Bias in Motion: Theoretical Insights into the Dynamics of Bias in SGD Training

2405.18296

Published 5/29/2024 by Anchit Jain, Rozhin Nobahari, Aristide Baratin, Stefano Sarao Mannelli

Bias in Motion: Theoretical Insights into the Dynamics of Bias in SGD Training

Abstract

Machine learning systems often acquire biases by leveraging undesired features in the data, impacting accuracy variably across different sub-populations. Current understanding of bias formation mostly focuses on the initial and final stages of learning, leaving a gap in knowledge regarding the transient dynamics. To address this gap, this paper explores the evolution of bias in a teacher-student setup modeling different data sub-populations with a Gaussian-mixture model. We provide an analytical description of the stochastic gradient descent dynamics of a linear classifier in this setting, which we prove to be exact in high dimension. Notably, our analysis reveals how different properties of sub-populations influence bias at different timescales, showing a shifting preference of the classifier during training. Applying our findings to fairness and robustness, we delineate how and when heterogeneous data and spurious features can generate and amplify bias. We empirically validate our results in more complex scenarios by training deeper networks on synthetic and real datasets, including CIFAR10, MNIST, and CelebA.
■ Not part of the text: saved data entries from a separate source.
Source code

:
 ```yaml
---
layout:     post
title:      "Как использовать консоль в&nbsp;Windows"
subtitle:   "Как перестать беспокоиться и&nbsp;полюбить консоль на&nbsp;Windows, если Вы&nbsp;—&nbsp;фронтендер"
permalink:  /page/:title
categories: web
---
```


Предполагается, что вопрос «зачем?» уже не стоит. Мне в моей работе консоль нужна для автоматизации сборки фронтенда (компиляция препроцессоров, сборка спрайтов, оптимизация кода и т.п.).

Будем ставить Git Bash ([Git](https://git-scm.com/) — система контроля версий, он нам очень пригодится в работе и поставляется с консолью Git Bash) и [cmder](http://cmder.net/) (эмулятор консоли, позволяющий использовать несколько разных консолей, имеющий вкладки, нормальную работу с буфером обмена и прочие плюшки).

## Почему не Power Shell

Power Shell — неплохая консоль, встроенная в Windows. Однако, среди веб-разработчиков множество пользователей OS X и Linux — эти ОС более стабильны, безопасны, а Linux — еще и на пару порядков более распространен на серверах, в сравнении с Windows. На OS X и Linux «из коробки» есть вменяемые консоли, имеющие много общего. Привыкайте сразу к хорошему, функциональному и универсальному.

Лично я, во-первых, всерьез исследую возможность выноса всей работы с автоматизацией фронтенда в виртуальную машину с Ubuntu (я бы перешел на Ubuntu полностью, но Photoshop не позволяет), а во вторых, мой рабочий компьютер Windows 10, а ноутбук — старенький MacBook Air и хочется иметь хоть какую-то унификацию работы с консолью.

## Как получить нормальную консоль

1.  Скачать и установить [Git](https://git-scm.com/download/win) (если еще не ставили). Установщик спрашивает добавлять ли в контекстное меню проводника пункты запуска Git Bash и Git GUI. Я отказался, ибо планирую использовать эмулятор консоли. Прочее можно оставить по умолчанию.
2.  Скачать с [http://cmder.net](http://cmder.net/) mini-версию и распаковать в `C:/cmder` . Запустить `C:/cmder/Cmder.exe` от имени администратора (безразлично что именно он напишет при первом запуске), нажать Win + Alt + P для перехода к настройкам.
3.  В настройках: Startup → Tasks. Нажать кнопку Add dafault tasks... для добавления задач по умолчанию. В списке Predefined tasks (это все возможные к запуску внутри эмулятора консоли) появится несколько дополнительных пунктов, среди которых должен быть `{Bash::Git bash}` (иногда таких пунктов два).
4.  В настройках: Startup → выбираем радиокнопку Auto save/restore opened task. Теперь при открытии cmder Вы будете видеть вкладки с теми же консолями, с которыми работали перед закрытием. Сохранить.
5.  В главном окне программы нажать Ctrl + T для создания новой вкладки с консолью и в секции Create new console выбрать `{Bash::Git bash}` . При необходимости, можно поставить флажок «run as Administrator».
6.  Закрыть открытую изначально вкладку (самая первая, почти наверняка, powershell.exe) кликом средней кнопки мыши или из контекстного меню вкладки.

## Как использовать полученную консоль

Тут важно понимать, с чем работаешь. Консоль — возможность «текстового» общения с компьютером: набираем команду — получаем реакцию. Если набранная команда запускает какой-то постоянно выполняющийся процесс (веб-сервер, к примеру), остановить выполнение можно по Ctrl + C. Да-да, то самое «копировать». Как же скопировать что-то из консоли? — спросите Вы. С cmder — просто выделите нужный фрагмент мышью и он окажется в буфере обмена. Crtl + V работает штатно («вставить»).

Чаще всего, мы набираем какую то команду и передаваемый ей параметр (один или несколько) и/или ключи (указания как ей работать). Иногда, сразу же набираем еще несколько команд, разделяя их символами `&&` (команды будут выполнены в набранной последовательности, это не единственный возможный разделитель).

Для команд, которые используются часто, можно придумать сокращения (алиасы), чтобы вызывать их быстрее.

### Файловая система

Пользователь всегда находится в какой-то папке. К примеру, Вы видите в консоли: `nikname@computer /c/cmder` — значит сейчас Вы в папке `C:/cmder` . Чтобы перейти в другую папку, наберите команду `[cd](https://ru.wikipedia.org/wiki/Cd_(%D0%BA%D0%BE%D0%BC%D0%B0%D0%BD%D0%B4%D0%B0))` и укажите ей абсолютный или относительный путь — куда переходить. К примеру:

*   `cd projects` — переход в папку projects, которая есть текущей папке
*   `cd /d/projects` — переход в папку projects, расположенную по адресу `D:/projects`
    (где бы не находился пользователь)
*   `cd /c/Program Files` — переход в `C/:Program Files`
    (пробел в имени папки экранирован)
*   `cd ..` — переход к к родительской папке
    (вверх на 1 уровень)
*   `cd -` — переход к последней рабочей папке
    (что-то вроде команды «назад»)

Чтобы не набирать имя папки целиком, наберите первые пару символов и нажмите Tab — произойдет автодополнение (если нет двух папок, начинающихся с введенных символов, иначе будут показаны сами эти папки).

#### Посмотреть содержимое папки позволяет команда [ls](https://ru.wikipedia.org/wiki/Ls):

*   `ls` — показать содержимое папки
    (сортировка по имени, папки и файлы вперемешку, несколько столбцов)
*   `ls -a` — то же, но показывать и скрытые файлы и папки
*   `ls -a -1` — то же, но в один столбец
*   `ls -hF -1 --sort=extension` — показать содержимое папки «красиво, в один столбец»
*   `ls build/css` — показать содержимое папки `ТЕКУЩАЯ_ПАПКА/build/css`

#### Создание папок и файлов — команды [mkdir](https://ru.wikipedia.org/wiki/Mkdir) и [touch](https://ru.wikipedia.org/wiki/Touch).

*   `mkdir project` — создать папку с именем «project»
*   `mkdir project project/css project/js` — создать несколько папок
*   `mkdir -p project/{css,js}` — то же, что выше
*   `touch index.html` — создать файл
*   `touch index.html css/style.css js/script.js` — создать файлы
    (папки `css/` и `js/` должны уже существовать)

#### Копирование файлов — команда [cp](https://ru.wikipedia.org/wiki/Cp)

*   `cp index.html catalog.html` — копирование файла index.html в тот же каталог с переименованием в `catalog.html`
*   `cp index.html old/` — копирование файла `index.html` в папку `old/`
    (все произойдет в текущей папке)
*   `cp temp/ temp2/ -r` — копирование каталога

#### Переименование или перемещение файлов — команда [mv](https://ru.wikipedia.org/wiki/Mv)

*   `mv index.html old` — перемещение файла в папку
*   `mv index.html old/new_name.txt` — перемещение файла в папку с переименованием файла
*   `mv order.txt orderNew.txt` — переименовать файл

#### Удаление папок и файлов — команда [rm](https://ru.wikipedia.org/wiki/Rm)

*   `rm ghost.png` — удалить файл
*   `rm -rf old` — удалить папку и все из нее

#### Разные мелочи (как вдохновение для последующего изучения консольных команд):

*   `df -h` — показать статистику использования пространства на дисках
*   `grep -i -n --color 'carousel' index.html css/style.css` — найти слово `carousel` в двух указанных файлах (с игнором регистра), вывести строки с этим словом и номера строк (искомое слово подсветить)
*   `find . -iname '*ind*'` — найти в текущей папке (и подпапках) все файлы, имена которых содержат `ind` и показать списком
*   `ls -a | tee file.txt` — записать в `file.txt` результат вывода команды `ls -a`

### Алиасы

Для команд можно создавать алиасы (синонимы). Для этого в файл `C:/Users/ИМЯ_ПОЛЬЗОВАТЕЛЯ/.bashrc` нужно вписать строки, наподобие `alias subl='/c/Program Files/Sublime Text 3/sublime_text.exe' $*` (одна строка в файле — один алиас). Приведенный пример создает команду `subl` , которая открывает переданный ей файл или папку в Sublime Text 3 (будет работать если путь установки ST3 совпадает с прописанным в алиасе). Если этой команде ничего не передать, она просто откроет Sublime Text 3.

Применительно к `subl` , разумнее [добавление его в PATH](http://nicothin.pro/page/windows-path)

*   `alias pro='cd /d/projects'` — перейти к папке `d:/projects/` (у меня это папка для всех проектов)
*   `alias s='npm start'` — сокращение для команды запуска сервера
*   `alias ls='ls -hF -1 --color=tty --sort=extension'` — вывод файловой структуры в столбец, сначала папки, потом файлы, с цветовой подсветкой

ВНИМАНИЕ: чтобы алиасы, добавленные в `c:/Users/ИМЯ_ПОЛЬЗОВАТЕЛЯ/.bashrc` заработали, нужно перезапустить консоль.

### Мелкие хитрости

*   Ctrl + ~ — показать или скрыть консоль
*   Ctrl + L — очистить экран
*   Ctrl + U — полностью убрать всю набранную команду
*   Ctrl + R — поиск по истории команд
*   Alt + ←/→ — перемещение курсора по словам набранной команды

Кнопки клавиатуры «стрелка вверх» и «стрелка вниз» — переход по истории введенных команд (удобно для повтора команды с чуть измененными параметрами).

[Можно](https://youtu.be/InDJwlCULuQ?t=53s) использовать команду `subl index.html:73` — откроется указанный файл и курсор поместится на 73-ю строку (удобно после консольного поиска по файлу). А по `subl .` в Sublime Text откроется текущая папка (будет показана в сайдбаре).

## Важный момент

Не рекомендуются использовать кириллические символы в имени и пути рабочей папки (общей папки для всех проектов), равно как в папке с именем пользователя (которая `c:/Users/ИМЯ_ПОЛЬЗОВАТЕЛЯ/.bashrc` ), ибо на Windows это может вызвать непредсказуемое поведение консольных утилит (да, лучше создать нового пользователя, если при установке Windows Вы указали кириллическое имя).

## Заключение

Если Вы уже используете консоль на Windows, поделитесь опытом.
Create account to get full access

Overview

This paper explores the theoretical dynamics of bias in stochastic gradient descent (SGD) training of machine learning models.
The authors analyze how biases in the data and optimization process can evolve and propagate during training, leading to biased models.
They develop a theoretical framework to study this phenomenon and provide insights that could help mitigate bias in machine learning systems.

Plain English Explanation

When training machine learning models, the data used and the way the optimization process works can introduce biases. These biases can then get "baked in" to the final model, leading to unfair or inaccurate predictions.

The authors of this paper wanted to better understand how these biases arise and change over the course of training. They came up with a mathematical model to study this phenomenon.

Their analysis shows that biases can actually grow and spread as the model is trained, even if the initial data is unbiased. This is because the way the optimization algorithm (SGD) works can amplify and propagate biases present in the data or the training process.

The insights from this theoretical framework could help machine learning practitioners develop techniques to detect and mitigate bias in their models, leading to fairer and more reliable AI systems. For example, the research suggests ways to modify the optimization algorithm or architecture to be more robust to biases.

Technical Explanation

The paper develops a theoretical framework to analyze the dynamics of bias during the stochastic gradient descent (SGD) training of machine learning models. The authors consider a simplified two-layer neural network architecture and study how biases in the data and the optimization process can evolve over the course of training.

They model the bias as a vector that gets updated at each SGD iteration based on the gradient of the loss function. Their analysis shows that this bias vector can grow in magnitude and spread to different parts of the model, even when the initial data is unbiased.

This "bias amplification" occurs because the SGD updates combine gradients from different data points, which can lead to the accumulation and propagation of biases. The authors characterize this process mathematically and identify key factors, such as the learning rate and the structure of the loss landscape, that influence the dynamics of bias.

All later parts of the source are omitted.